* [WHAT YOU HAVE TO DO] Scan the material for "eqnarray". Copy every line it appears in.

---------- DATA SHOWN ----------

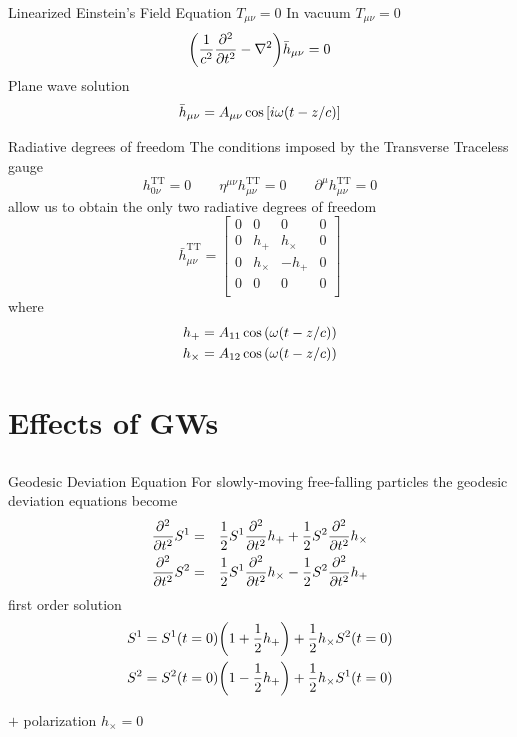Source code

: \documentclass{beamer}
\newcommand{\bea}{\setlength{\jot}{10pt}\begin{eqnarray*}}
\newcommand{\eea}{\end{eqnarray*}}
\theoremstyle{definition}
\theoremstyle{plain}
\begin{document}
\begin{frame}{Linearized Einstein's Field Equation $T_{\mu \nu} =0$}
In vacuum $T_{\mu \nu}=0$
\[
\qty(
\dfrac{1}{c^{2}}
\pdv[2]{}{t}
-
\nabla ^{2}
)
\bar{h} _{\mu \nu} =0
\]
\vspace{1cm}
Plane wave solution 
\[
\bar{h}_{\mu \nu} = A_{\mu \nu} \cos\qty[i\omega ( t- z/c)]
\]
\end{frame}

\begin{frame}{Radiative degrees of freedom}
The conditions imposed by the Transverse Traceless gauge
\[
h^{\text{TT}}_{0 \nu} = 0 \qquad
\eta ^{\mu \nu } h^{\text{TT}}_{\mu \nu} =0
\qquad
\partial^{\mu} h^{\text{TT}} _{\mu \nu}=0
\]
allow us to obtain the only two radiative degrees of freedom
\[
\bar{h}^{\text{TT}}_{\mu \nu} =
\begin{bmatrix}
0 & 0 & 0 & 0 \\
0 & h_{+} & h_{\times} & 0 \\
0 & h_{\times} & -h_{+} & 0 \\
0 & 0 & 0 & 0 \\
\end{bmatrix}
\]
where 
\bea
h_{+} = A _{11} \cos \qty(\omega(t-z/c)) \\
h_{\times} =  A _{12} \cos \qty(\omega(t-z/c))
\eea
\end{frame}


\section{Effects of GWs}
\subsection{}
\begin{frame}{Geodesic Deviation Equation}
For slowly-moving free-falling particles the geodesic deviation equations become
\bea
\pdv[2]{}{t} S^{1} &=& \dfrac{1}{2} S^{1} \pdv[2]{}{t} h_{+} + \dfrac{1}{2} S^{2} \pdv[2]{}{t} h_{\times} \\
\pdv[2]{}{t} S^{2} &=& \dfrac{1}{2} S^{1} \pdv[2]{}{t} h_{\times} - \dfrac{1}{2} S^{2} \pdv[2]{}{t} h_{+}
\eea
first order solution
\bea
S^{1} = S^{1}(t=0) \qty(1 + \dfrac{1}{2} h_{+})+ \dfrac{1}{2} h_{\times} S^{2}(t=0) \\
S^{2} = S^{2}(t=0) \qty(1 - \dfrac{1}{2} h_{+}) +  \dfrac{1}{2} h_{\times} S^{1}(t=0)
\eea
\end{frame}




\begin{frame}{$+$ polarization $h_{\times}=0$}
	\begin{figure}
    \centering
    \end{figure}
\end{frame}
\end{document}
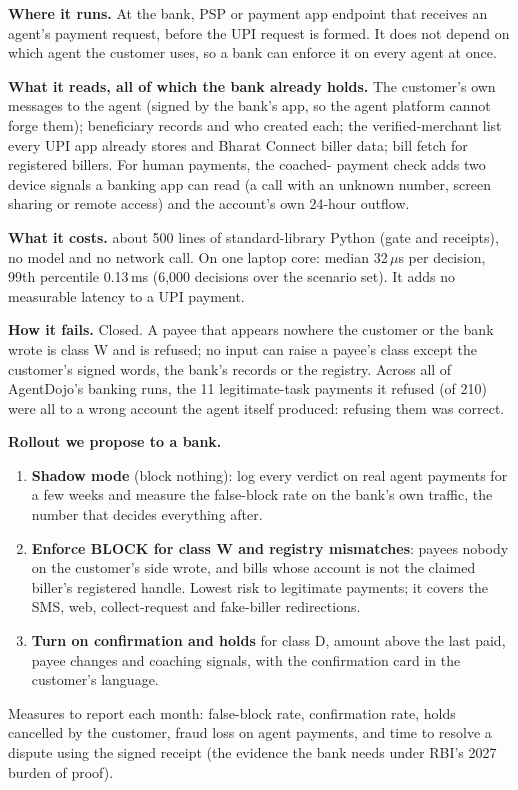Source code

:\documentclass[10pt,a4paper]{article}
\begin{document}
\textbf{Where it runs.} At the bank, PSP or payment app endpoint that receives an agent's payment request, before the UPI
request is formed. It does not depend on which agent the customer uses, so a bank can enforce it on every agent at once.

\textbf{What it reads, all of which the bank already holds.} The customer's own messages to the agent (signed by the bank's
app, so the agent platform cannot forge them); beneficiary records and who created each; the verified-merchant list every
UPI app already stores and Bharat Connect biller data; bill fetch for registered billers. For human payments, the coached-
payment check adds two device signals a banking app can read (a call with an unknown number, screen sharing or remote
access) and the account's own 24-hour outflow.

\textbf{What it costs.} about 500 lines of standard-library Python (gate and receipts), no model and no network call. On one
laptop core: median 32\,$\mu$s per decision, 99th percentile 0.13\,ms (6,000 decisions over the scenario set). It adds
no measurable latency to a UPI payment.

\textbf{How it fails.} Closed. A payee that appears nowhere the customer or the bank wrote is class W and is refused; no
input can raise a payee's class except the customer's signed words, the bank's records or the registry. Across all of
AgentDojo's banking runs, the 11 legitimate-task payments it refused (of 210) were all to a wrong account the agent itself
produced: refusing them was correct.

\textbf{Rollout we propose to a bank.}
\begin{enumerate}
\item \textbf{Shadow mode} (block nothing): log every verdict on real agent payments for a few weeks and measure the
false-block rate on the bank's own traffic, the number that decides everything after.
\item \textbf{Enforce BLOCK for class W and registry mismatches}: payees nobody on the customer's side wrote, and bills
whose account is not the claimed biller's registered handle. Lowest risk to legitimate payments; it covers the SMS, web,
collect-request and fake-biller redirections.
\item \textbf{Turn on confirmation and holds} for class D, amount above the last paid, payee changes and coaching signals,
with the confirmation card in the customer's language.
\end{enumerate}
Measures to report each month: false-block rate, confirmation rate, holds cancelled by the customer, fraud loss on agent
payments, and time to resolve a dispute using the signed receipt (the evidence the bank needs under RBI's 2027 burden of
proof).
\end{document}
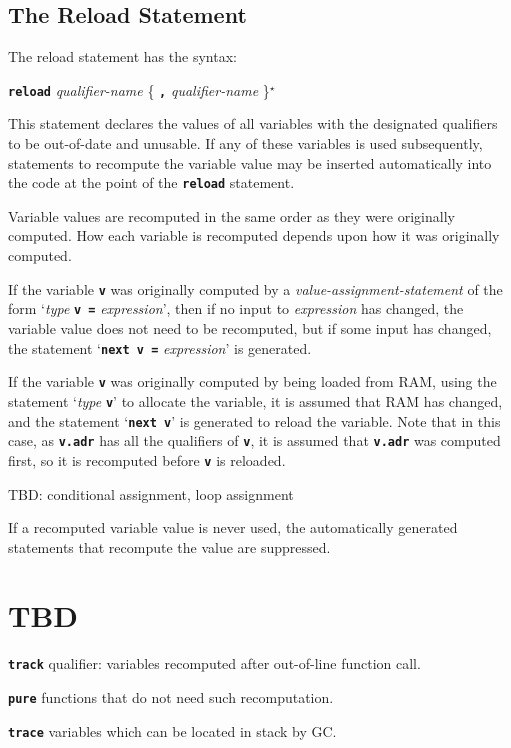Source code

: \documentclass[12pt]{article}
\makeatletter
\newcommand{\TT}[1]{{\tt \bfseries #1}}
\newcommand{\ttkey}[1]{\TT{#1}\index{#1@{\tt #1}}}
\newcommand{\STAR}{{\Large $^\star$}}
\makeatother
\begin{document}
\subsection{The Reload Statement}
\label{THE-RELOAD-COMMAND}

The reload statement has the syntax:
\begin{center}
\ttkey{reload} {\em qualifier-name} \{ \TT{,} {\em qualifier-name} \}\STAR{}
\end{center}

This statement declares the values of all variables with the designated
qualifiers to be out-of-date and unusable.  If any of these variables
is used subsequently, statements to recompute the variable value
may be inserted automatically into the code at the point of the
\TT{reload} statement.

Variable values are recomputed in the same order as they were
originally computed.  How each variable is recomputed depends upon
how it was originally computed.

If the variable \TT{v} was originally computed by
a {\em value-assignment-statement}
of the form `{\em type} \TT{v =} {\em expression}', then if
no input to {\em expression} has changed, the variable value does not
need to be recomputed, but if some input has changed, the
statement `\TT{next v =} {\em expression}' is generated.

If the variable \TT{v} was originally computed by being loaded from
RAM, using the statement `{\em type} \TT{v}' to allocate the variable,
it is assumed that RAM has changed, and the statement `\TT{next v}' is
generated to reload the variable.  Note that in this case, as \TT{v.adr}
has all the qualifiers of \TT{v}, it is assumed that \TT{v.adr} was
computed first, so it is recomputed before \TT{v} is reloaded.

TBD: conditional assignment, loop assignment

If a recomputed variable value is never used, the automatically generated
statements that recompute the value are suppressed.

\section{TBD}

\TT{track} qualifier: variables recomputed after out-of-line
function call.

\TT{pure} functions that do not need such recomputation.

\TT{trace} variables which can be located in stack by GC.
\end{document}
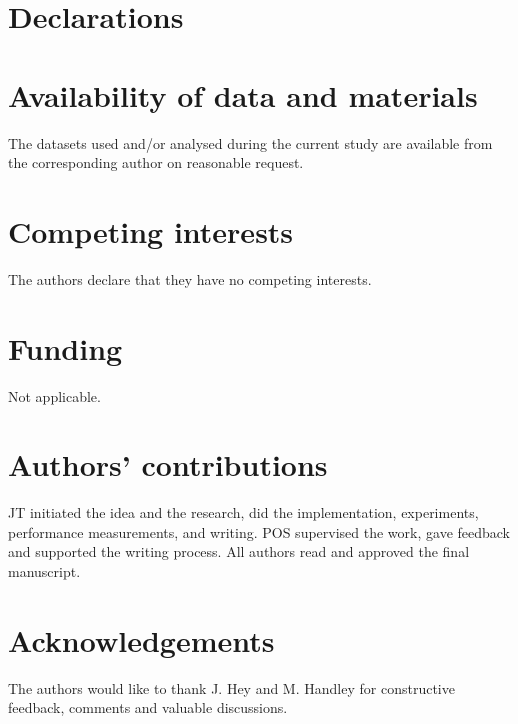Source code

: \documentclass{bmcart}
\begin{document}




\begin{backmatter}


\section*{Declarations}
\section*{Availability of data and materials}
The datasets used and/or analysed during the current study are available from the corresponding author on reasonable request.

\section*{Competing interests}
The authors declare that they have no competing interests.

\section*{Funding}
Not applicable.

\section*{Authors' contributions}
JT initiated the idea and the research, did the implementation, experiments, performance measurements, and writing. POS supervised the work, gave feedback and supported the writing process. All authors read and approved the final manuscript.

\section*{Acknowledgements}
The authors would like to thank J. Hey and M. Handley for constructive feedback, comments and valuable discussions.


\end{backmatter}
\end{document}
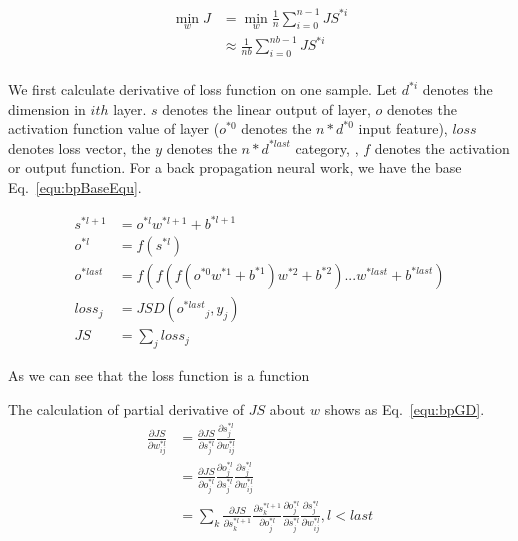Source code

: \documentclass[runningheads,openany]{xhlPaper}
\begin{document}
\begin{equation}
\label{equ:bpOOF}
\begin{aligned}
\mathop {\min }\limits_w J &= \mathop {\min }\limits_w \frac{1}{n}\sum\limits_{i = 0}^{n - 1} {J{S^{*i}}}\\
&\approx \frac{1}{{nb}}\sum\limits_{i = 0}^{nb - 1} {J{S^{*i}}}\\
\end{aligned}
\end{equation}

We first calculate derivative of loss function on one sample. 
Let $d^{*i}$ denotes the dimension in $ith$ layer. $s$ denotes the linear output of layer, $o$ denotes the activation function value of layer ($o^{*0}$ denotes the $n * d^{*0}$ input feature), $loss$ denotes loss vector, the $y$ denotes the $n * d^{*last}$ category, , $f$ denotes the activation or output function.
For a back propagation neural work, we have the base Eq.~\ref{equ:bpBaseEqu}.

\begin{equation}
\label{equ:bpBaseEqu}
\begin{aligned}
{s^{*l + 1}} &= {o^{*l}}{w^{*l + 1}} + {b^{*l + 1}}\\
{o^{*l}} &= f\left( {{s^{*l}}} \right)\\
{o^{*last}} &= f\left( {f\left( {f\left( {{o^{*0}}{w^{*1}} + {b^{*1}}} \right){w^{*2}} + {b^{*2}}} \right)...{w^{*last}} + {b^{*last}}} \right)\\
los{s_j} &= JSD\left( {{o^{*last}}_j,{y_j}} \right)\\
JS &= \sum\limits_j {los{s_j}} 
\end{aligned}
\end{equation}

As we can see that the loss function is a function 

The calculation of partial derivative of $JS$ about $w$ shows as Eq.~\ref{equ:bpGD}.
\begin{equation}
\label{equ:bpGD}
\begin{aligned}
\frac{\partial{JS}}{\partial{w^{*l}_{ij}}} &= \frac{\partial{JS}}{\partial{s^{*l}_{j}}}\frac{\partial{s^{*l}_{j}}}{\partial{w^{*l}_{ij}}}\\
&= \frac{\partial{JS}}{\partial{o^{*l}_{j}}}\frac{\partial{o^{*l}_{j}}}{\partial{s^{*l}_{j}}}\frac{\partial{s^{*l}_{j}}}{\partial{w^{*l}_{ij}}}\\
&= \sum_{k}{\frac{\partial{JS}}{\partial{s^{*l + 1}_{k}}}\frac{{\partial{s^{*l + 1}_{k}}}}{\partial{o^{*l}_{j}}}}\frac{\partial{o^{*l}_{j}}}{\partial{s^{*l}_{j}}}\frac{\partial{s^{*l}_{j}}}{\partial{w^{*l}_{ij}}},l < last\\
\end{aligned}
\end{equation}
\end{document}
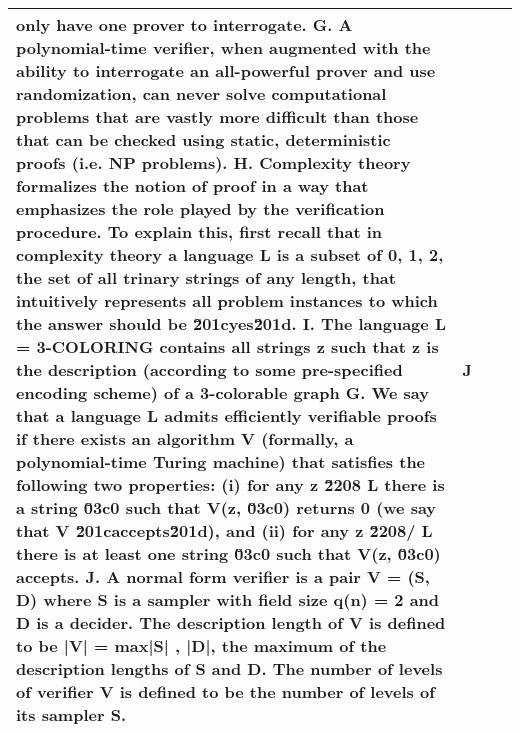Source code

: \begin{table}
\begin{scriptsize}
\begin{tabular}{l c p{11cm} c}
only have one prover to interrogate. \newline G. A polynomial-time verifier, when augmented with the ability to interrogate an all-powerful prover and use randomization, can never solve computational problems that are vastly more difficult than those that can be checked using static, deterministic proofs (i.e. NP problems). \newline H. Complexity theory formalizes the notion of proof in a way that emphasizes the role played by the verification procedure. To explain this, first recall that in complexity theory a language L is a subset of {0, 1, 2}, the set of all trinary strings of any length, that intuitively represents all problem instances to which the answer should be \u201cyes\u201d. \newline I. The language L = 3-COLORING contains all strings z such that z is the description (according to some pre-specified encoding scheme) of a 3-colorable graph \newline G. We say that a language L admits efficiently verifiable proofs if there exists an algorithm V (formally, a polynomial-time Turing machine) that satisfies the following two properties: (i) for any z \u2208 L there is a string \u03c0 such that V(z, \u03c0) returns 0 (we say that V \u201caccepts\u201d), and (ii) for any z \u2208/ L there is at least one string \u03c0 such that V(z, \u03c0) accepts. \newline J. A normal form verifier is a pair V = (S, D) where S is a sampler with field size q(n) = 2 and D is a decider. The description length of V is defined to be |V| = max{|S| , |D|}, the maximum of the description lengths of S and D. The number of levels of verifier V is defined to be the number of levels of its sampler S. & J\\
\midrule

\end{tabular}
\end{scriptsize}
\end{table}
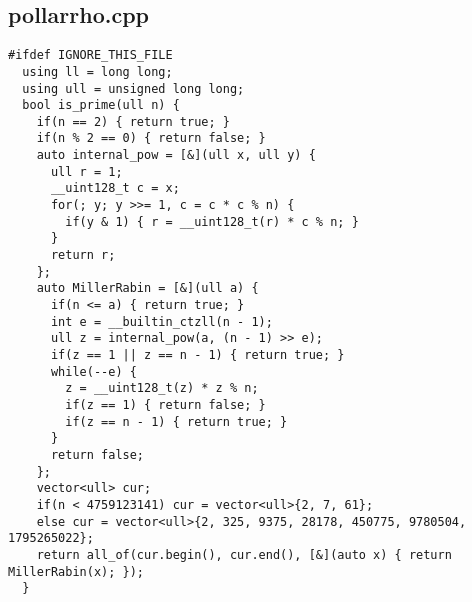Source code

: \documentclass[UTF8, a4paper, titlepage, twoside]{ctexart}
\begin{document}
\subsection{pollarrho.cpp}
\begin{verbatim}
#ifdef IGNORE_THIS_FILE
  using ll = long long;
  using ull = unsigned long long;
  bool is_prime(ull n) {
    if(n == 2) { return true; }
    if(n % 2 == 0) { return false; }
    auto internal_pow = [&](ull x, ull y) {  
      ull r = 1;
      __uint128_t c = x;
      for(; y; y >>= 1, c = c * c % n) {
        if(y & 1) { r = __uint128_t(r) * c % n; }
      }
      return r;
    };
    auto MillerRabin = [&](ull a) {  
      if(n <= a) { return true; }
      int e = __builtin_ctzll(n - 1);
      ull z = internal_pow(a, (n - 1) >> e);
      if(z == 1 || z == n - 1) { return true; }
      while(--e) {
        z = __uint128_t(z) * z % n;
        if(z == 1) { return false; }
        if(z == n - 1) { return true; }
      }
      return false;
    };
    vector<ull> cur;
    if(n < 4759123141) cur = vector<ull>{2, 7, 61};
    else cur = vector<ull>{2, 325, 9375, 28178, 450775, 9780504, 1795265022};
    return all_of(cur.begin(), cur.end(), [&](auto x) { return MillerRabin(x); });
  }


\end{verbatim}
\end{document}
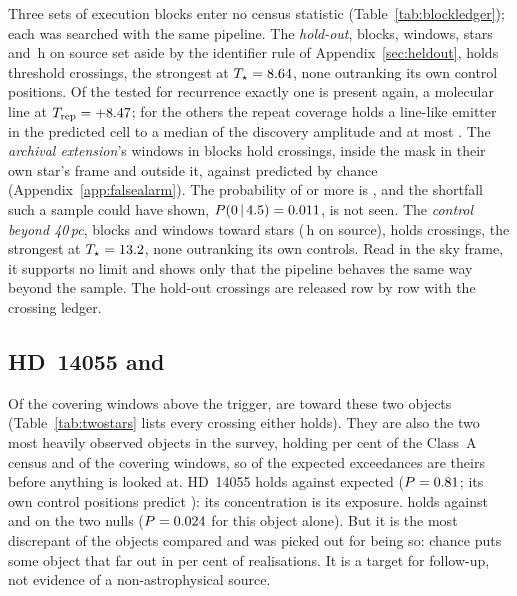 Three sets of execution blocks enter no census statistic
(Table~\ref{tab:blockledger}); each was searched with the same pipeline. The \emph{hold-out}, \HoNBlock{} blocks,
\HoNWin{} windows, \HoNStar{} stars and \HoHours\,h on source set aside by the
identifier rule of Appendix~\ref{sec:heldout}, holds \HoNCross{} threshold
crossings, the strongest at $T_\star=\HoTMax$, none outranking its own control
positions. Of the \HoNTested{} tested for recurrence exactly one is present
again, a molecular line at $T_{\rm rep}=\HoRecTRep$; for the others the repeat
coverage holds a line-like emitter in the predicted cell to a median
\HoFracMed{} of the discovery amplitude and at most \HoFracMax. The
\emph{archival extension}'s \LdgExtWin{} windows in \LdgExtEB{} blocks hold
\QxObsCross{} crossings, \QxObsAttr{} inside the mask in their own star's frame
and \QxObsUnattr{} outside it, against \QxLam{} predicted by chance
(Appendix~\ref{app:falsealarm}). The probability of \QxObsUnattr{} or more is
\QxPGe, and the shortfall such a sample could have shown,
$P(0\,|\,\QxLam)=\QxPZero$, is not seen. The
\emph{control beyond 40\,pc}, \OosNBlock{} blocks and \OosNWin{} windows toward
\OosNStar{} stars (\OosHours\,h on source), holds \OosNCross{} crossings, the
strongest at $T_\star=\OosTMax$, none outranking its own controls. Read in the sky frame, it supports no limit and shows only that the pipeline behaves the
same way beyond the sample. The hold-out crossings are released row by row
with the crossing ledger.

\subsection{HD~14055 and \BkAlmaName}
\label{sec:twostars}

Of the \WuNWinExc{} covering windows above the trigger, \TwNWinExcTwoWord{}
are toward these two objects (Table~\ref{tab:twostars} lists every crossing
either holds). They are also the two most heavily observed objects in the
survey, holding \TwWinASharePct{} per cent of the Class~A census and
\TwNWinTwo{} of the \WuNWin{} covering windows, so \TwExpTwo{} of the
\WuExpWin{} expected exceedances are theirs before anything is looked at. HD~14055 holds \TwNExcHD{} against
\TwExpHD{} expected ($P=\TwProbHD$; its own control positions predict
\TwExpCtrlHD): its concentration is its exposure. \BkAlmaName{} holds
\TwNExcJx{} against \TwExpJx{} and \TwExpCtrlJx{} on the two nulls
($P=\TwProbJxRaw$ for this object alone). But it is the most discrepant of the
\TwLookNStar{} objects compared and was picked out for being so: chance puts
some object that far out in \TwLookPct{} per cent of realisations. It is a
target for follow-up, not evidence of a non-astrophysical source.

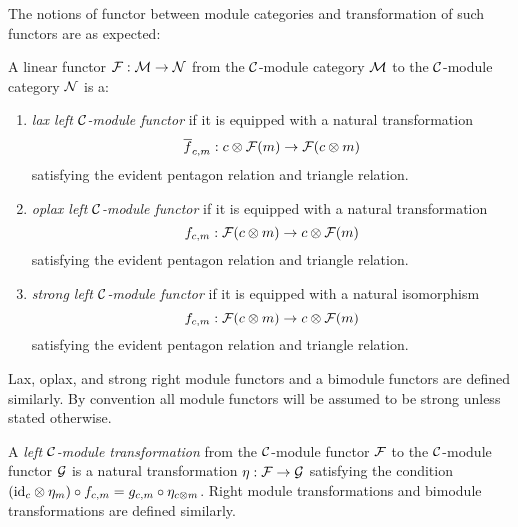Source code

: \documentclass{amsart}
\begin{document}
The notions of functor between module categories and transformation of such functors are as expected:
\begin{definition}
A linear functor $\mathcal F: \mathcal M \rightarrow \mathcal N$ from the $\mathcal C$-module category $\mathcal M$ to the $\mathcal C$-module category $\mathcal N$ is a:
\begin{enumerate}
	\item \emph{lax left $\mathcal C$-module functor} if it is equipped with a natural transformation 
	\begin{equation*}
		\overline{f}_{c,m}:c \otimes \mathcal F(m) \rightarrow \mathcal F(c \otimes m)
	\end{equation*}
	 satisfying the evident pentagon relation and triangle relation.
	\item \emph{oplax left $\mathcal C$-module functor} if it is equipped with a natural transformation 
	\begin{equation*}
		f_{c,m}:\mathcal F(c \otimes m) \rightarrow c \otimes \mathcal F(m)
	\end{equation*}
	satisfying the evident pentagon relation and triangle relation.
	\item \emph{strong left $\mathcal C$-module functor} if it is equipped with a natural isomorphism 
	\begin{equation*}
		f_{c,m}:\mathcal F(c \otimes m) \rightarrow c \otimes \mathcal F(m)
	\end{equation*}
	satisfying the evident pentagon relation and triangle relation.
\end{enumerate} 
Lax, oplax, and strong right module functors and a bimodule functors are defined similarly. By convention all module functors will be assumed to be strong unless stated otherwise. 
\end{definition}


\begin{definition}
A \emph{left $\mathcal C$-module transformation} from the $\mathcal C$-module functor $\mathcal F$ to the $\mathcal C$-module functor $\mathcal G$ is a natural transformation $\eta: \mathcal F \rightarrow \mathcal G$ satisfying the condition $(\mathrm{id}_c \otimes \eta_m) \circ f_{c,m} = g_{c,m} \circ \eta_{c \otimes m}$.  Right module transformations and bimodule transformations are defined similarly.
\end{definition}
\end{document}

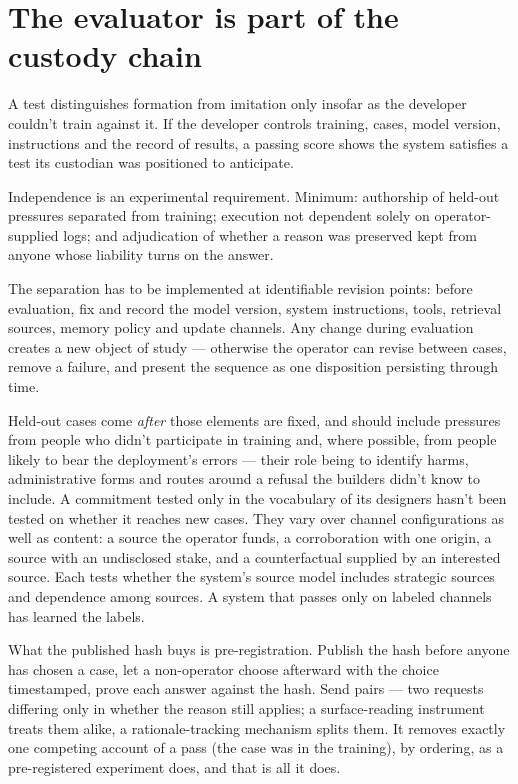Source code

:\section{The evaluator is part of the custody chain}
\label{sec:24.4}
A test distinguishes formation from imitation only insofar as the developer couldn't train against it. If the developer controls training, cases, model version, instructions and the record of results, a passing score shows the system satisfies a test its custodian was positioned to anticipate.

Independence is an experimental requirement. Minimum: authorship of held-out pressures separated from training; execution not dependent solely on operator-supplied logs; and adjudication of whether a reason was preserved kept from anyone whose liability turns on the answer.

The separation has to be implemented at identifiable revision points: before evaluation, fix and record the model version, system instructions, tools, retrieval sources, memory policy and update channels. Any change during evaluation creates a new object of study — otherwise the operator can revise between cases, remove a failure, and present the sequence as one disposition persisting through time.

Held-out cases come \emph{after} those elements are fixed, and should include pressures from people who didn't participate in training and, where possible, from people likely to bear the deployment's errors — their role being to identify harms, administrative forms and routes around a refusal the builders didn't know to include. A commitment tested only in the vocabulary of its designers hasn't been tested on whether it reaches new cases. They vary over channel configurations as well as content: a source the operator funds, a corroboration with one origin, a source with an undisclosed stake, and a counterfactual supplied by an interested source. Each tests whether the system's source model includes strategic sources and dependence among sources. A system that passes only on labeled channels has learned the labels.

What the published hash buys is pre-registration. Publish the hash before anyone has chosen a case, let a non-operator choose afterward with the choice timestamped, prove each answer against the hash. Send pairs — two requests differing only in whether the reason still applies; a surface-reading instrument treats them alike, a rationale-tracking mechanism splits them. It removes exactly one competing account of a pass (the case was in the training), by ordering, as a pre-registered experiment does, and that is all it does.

----------

* [TASK RESULT]
\newcommand{\bea}{\setlength{\jot}{10pt}\begin{eqnarray*}}
\newcommand{\eea}{\end{eqnarray*}}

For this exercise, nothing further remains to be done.